Remember to always consider your mulligan decisions in the context of the match that is being played, if you are not sure about a keep or mull decision, ask yourself “how does my hand interact with my opponent’s game plan?” and try to answer yourself by trying to play in your mind the first few turns and think about the cards you might need and what happens if you don’t draw them. It might me safe to proceed if even if you don’t get the specific card you are looking for you still have some options, for example, Let’s say I need to cast Fable of the mirror-breaker on turn 3, but I only kept 2 lands, but even if I don’t draw the third land I still have a couple of Bloodtithe harvesters and a Fatal Push to keep my opponent’s game plan at bay.

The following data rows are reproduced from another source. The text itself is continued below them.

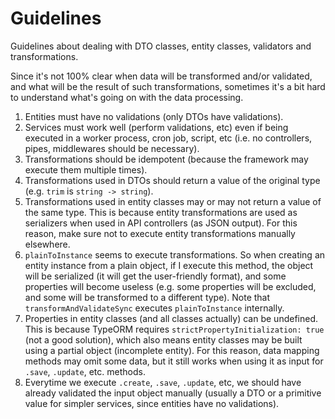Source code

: # Guidelines

Guidelines about dealing with DTO classes, entity classes, validators and transformations.

Since it's not 100% clear when data will be transformed and/or validated, and what will be the result of such transformations, sometimes it's a bit hard to understand what's going on with the data processing.

1. Entities must have no validations (only DTOs have validations).
2. Services must work well (perform validations, etc) even if being executed in a worker process, cron job, script, etc (i.e. no controllers, pipes, middlewares should be necessary).
3. Transformations should be idempotent (because the framework may execute them multiple times).
4. Transformations used in DTOs should return a value of the original type (e.g. `trim` is `string -> string`).
5. Transformations used in entity classes may or may not return a value of the same type. This is because entity transformations are used as serializers when used in API controllers (as JSON output). For this reason, make sure not to execute entity transformations manually elsewhere.
6. `plainToInstance` seems to execute transformations. So when creating an entity instance from a plain object, if I execute this method, the object will be serialized (it will get the user-friendly format), and some properties will become useless (e.g. some properties will be excluded, and some will be transformed to a different type). Note that `transformAndValidateSync` executes `plainToInstance` internally.
7. Properties in entity classes (and all classes actually) can be undefined. This is because TypeORM requires `strictPropertyInitialization: true` (not a good solution), which also means entity classes may be built using a partial object (incomplete entity). For this reason, data mapping methods may omit some data, but it still works when using it as input for `.save`, `.update`, etc. methods.
8. Everytime we execute `.create`, `.save`, `.update`, etc, we should have already validated the input object manually (usually a DTO or a primitive value for simpler services, since entities have no validations).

4. Your Opponent is a Smart Person.
It might be weird to say this, but I’ve seen enough people thinking that if their opponent takes a certain wrong line, they might win the game, to the extent of trying to do certain shenanigans like playing fast, not looking at a card or even trying to cover their graveyards to keep their opponents from remembering a certain game winning interaction, some of these might not be illegal, questionable of course, but not illegal, now… Don’t get me wrong, people make mistakes all the time, but please don’t count on it. People are smart, respect the person in front of you.

People make mistakes all the time, but please don’t count on it. People are smart, respect the person in front of you


If they make a mistake, good for you, but if you see the potential for a mistake don’t count on it as a potential way to win the game, sometimes it might even be your opponent baiting you onto taking a certain line that it is beneficial for him, I remember at the regionals I was playing an extremely close game against Rakdos Mid, I lead him to attack just to flash in Sokenzan tokens as blockers, going down to 1 and winning the game on the backswing.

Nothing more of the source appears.